Добавить в цитаты Настройки чтения

Страница 9 из 22



– А это чтобы лучше спать, – сказала тетушка и протянула ему голубые снотворные таблетки. Он пришел в замешательство, но проглотил их. Ногти у него были обкусаны до самого мяса.

– Разумно было бы тебе начать новую жизнь в новом месте, – сказала тетушка. – Не только ради себя самого, но и ради детей. Это поможет тебе справиться с тем, что случилось. Знаешь, говорят, чтобы пережить утрату, требуется не меньше года, полный календарный цикл. И это правда. И пережить утрату легче, сменив место жительства. А какое место может быть более естественным, чем то, откуда ведут свой род твои предки? Порасспрашивай знакомых, коллег по газете, послушай сарафанное радио. Может, найдешь там себе работу. А для девочек путешествие станет приключением. Возможностью увидеть другую часть света. И еще, честно признаться, – она похлопала его по руке своей старческой, покрытой пигментными пятнами ладонью, – и мне будет подспорьем иметь тебя рядом. Уверена, из нас получится неплохая команда.
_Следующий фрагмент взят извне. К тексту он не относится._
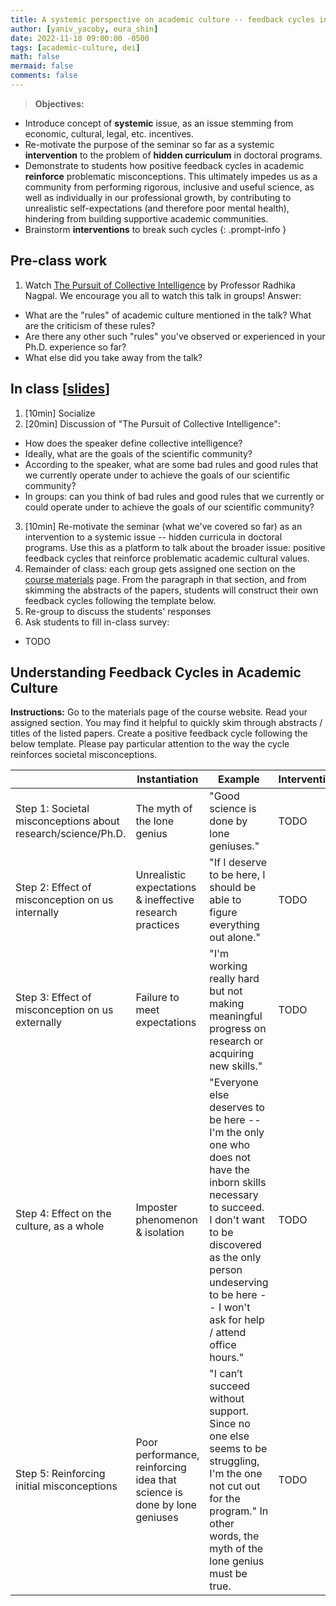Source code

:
 ```yaml
---
title: A systemic perspective on academic culture -- feedback cycles in academic culture
author: [yaniv_yacoby, eura_shin]
date: 2022-11-18 09:00:00 -0500
tags: [academic-culture, dei]
math: false
mermaid: false
comments: false
---
```


> **Objectives:**
* Introduce concept of **systemic** issue, as an issue stemming from economic, cultural, legal, etc. incentives.
* Re-motivate the purpose of the seminar so far as a systemic **intervention** to the problem of **hidden curriculum** in doctoral programs.
* Demonstrate to students how positive feedback cycles in academic **reinforce** problematic misconceptions. This ultimately impedes us as a community from performing rigorous, inclusive and useful science, as well as individually in our professional growth, by contributing to unrealistic self-expectations (and therefore poor mental health), hindering from building supportive academic communities.
* Brainstorm **interventions** to break such cycles
{: .prompt-info }


## Pre-class work

1. Watch [The Pursuit of Collective Intelligence](https://cornell.hosted.panopto.com/Panopto/Pages/Viewer.aspx?id=01d4c974-d005-434a-8544-a8cf0179150f) by Professor Radhika Nagpal. We encourage you all to watch this talk in groups! Answer:
  * What are the "rules" of academic culture mentioned in the talk? What are the criticism of these rules? 
  * Are there any other such "rules" you've observed or experienced in your Ph.D. experience so far? 
  * What else did you take away from the talk?


## In class \[[slides](https://docs.google.com/presentation/d/1meP0gCiMPYTJKeKbjVHZeFeoS4eAS2sAA7a69RGR7AQ/edit?usp=sharing)\]

1. [10min] Socialize
2. [20min] Discussion of "The Pursuit of Collective Intelligence":
  * How does the speaker define collective intelligence?
  * Ideally, what are the goals of the scientific community?
  * According to the speaker, what are some bad rules and good rules that we currently operate under to achieve the goals of our scientific community?
  * In groups: can you think of bad rules and good rules that we currently or could operate under to achieve the goals of our scientific community?
3. [10min] Re-motivate the seminar (what we've covered so far) as an intervention to a systemic issue -- hidden curricula in doctoral programs. Use this as a platform to talk about the broader issue: positive feedback cycles that reinforce problematic academic cultural values.
4. Remainder of class: each group gets assigned one section on the [course materials](https://yanivyacoby.github.io/harvard-cs290/materials/) page. From the paragraph in that section, and from skimming the abstracts of the papers, students will construct their own feedback cycles following the template below.
5. Re-group to discuss the students' responses
6. Ask students to fill in-class survey:
  * TODO


## Understanding Feedback Cycles in Academic Culture

**Instructions:**
Go to the materials page of the course website. Read your assigned section. You may find it helpful to quickly skim through abstracts / titles of the listed papers.
Create a positive feedback cycle following the below template.
Please pay particular attention to the way the cycle reinforces societal misconceptions.

<table style="table-layout: fixed; width: 100%">
<thead>
  <tr>
    <th style="white-space: normal;"></th>
    <th style="white-space: normal;">Instantiation</th>
    <th style="white-space: normal;">Example</th>
    <th style="white-space: normal;">Intervention</th>
  </tr>
</thead>
<tbody>
  <tr>
    <td style="white-space: normal;">Step 1: Societal misconceptions about research/science/Ph.D.</td>
    <td style="white-space: normal;">The myth of the lone genius</td>
    <td style="white-space: normal;">"Good science is done by lone geniuses."</td>
    <td style="white-space: normal;">TODO</td>
  </tr>
  <tr>
    <td style="white-space: normal;">Step 2: Effect of misconception on us internally</td>
    <td style="white-space: normal;">Unrealistic expectations &amp; ineffective research practices</td>
    <td style="white-space: normal;">"If I deserve to be here, I should be able to figure everything out alone."</td>
    <td style="white-space: normal;">TODO</td>
  </tr>
  <tr>
    <td style="white-space: normal;">Step 3: Effect of misconception on us externally</td>
    <td style="white-space: normal;">Failure to meet expectations </td>
    <td style="white-space: normal;">"I'm working really hard but not making meaningful progress on research or acquiring new skills."</td>
    <td style="white-space: normal;">TODO</td>
  </tr>
  <tr>
    <td style="white-space: normal;">Step 4: Effect on the culture, as a whole</td>
    <td style="white-space: normal;">Imposter phenomenon &amp; isolation </td>
    <td style="white-space: normal;">"Everyone else deserves to be here -- I'm the only one who does not have the inborn skills necessary to succeed. I don't want to be discovered as the only person undeserving to be here -- I won't ask for help / attend office hours."</td>
    <td style="white-space: normal;">TODO</td>
  </tr>
  <tr>
    <td style="white-space: normal;">Step 5: Reinforcing initial misconceptions</td>
    <td style="white-space: normal;">Poor performance, reinforcing idea that science is done by lone geniuses </td>
    <td style="white-space: normal;">"I can’t succeed without support. Since no one else seems to be struggling, I'm the one not cut out for the program." In other words, the myth of the lone genius must be true.</td>
    <td style="white-space: normal;">TODO</td>
  </tr>
</tbody>
</table>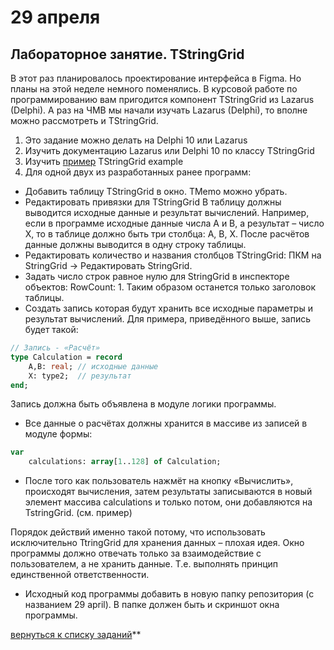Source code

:# 29 апреля
## Лабораторное занятие. TStringGrid

В этот раз планировалось проектирование интерфейса в Figma. Но планы на этой неделе немного поменялись. В курсовой работе по программированию вам пригодится компонент TStringGrid из Lazarus (Delphi). А раз на ЧМВ мы начали изучать Lazarus (Delphi),  то вполне можно рассмотреть и  TStringGrid.

1. Это задание можно делать на Delphi 10 или Lazarus
1.  Изучить документацию Lazarus или Delphi 10 по классу TStringGrid
1. Изучить [пример](https://github.com/ivtipm/HCI/tree/master/1%20%D0%BA%D1%83%D1%80%D1%81) TStringGrid example
2. Для одной двух из разработанных ранее программ:
- Добавить таблицу TStringGrid в окно. TMemo можно убрать.
- Редактировать привязки для  TStringGrid
В таблицу должны выводится исходные данные и результат вычислений.  Например, если в программе исходные данные числа A и B, а результат – число X, то в таблице должно быть три столбца:  A, B, X.
После расчётов данные должны выводится в одну строку таблицы.
- Редактировать количество и названия столбцов TStringGrid: ПКМ на StringGrid → Редактировать StringGrid.
- Задать число строк равное нулю для StringGrid в инспекторе объектов: RowCount: 1. Таким образом останется только заголовок таблицы.
- Создать запись которая будут хранить все исходные параметры и результат вычислений. Для примера, приведённого выше, запись будет такой:
```pascal
// Запись - «Расчёт»
type Calculation = record
    A,B: real; // исходные данные
    X: type2;  // результат
end;
```
Запись должна быть объявлена в модуле логики программы.

- Все данные о расчётах должны хранится в массиве из записей в модуле формы:
```Pascal
var
    calculations: array[1..128] of Calculation;
```
- После того как пользователь нажмёт на кнопку «Вычислить», происходят вычисления, затем результаты записываются в новый элемент массива  calculations и только потом, они добавляются на TstringGrid. (см. пример)

Порядок действий именно такой потому, что использовать исключительно TtringGrid для хранения данных – плохая идея. Окно программы должно отвечать только за взаимодействие с пользователем, а не хранить данные. Т.е. выполнять принцип единственной ответственности.

- Исходный код программы добавить в новую папку репозитория (с названием 29 april). В папке должен быть и скриншот окна программы.


[вернуться к списку заданий](https://github.com/ivtipm/HCI/blob/master/Tasks-2020-spring/Tasks.%202020-spring.md)**
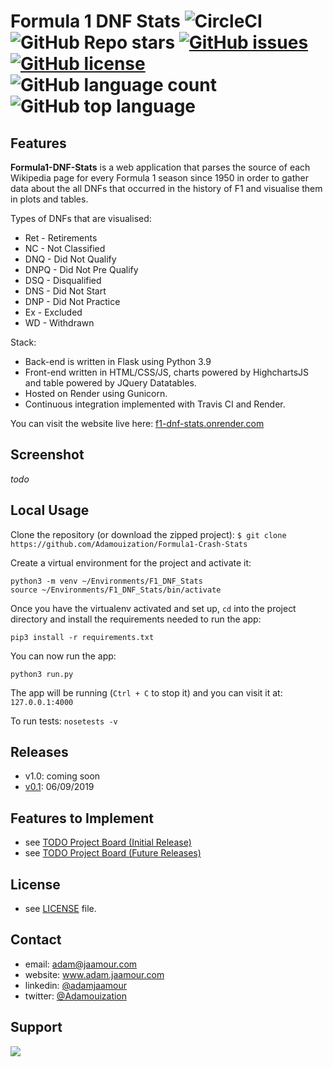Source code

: # Formula 1 DNF Stats ![CircleCI](https://img.shields.io/circleci/build/github/Adamouization/Formula1-Crash-Stats/master) ![GitHub Repo stars](https://img.shields.io/github/stars/Adamouization/Formula1-Crash-Stats) [![GitHub issues](https://img.shields.io/github/issues/Adamouization/Formula1-Crash-Stats.svg)](https://github.com/Adamouization/Formula1-Crash-Stats/issues) [![GitHub license](https://img.shields.io/github/license/Adamouization/Formula1-Crash-Stats.svg)](https://github.com/Adamouization/Formula1-Crash-Stats/blob/master/LICENSE) ![GitHub language count](https://img.shields.io/github/languages/count/Adamouization/Formula1-Crash-Stats) ![GitHub top language](https://img.shields.io/github/languages/top/Adamouization/Formula1-Crash-Stats) #

## Features ##

**Formula1-DNF-Stats** is a web application that parses the source of each Wikipedia page for every Formula 1 season since 1950 in order to gather data about the all DNFs that occurred in the history of F1 and visualise them in plots and tables.

Types of DNFs that are visualised:
* Ret - Retirements
* NC - Not Classified
* DNQ - Did Not Qualify
* DNPQ - Did Not Pre Qualify
* DSQ - Disqualified
* DNS - Did Not Start
* DNP - Did Not Practice
* Ex - Excluded
* WD - Withdrawn

Stack:
* Back-end is written in Flask using Python 3.9
* Front-end written in HTML/CSS/JS, charts powered by HighchartsJS and table powered by JQuery Datatables.
* Hosted on Render using Gunicorn.
* Continuous integration implemented with Travis CI and Render.

You can visit the website live here: [f1-dnf-stats.onrender.com](https://f1-dnf-stats.onrender.com)

## Screenshot ##

*todo*

## Local Usage ##

Clone the repository (or download the zipped project):
`$ git clone https://github.com/Adamouization/Formula1-Crash-Stats`

Create a virtual environment for the project and activate it:

```
python3 -m venv ~/Environments/F1_DNF_Stats
source ~/Environments/F1_DNF_Stats/bin/activate
```

Once you have the virtualenv activated and set up, `cd` into the project directory and install the requirements needed to run the app:

```
pip3 install -r requirements.txt
```

You can now run the app:
```
python3 run.py
```

The app will be running (`Ctrl + C` to stop it) and you can visit it at: `127.0.0.1:4000`

To run tests: `nosetests -v`

## Releases ##

* v1.0: coming soon
* [v0.1](https://github.com/Adamouization/Formula1-Crash-Stats/releases/tag/v0.1): 06/09/2019

## Features to Implement ##

* see [TODO Project Board (Initial Release)](https://github.com/Adamouization/Formula1-Crash-Stats/projects/1)
* see [TODO Project Board (Future Releases)](https://github.com/Adamouization/Formula1-Crash-Stats/projects/2)

## License ##

* see [LICENSE](https://github.com/Adamouization/Formula1-Crash-Stats/blob/master/LICENSE) file.

## Contact ##

* email: adam@jaamour.com
* website: www.adam.jaamour.com
* linkedin: [@adamjaamour](https://www.linkedin.com/in/adamjaamour/)
* twitter: [@Adamouization](https://twitter.com/Adamouization)

## Support ##

<a href="https://www.buymeacoffee.com/adamjaamour"><img src="https://img.buymeacoffee.com/button-api/?text=Buy me a coffee&emoji=&slug=adamjaamour&button_colour=FFDD00&font_colour=000000&font_family=Cookie&outline_colour=000000&coffee_colour=ffffff" /></a>
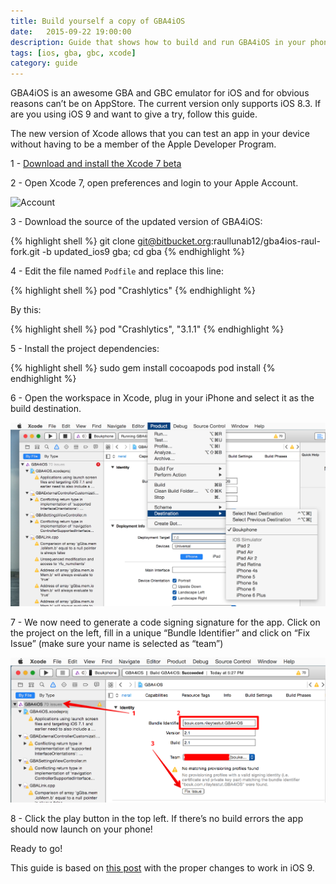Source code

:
 ```yaml
---
title: Build yourself a copy of GBA4iOS
date:   2015-09-22 19:00:00
description: Guide that shows how to build and run GBA4iOS in your phone
tags: [ios, gba, gbc, xcode]
category: guide
---
```


GBA4iOS is an awesome GBA and GBC emulator for iOS and for obvious reasons can’t be on AppStore. The current version only supports iOS 8.3. If are you using iOS 9 and want to give a try, follow this guide.

The new version of Xcode allows that you can test an app in your device without having to be a member of the Apple Developer Program.

<!--more-->

1 - [Download and install the Xcode 7 beta](https://developer.apple.com/xcode/downloads/)

2 - Open Xcode 7, open preferences and login to your Apple Account.

![Account](/assets/images/posts/gba4ios_account.png)

3 - Download the source of the updated version of GBA4iOS:

{% highlight shell %}
git clone git@bitbucket.org:raullunab12/gba4ios-raul-fork.git -b updated_ios9 gba; cd gba
{% endhighlight %}

4 - Edit the file named `Podfile` and replace this line:

{% highlight shell %}
pod "Crashlytics"
{% endhighlight %}

By this:

{% highlight shell %}
pod "Crashlytics", "3.1.1"
{% endhighlight %}

5 - Install the project dependencies:

{% highlight shell %}
sudo gem install cocoapods
pod install
{% endhighlight %}

6 - Open the workspace in Xcode, plug in your iPhone and select it as the build destination.

![Destination](/assets/images/posts/gba4ios_play.png)

7 - We now need to generate a code signing signature for the app. Click on the project on the left, fill in a unique “Bundle Identifier” and click on “Fix Issue” (make sure your name is selected as “team”)

![Codesign](/assets/images/posts/gba4ios_codesign.png)

8 - Click the play button in the top left. If there’s no build errors the app should now launch on your phone!

Ready to go!

This guide is based on [this post](http://bouk.co/blog/sideload-iphone/) with the proper changes to work in iOS 9.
Тетушка подперла рукой подбородок.

– С годами ты поймешь, что место, где ты начинал свою жизнь, притягивает все больше и больше. Когда я была молодой, меня вовсе не тянуло снова увидеть Ньюфаундленд, но в последние годы это стало чем-то вроде постоянной боли: мечта вернуться туда. Так что, можно сказать, я тоже начинаю все сначала. Переведу туда свой маленький бизнес. И тебе не повредит поискать работу.

Он подумал: не позвонить ли Партриджу, не рассказать ли ему обо всем? Но горе сделало его инертным. Он не находил в себе сил. Как-нибудь потом.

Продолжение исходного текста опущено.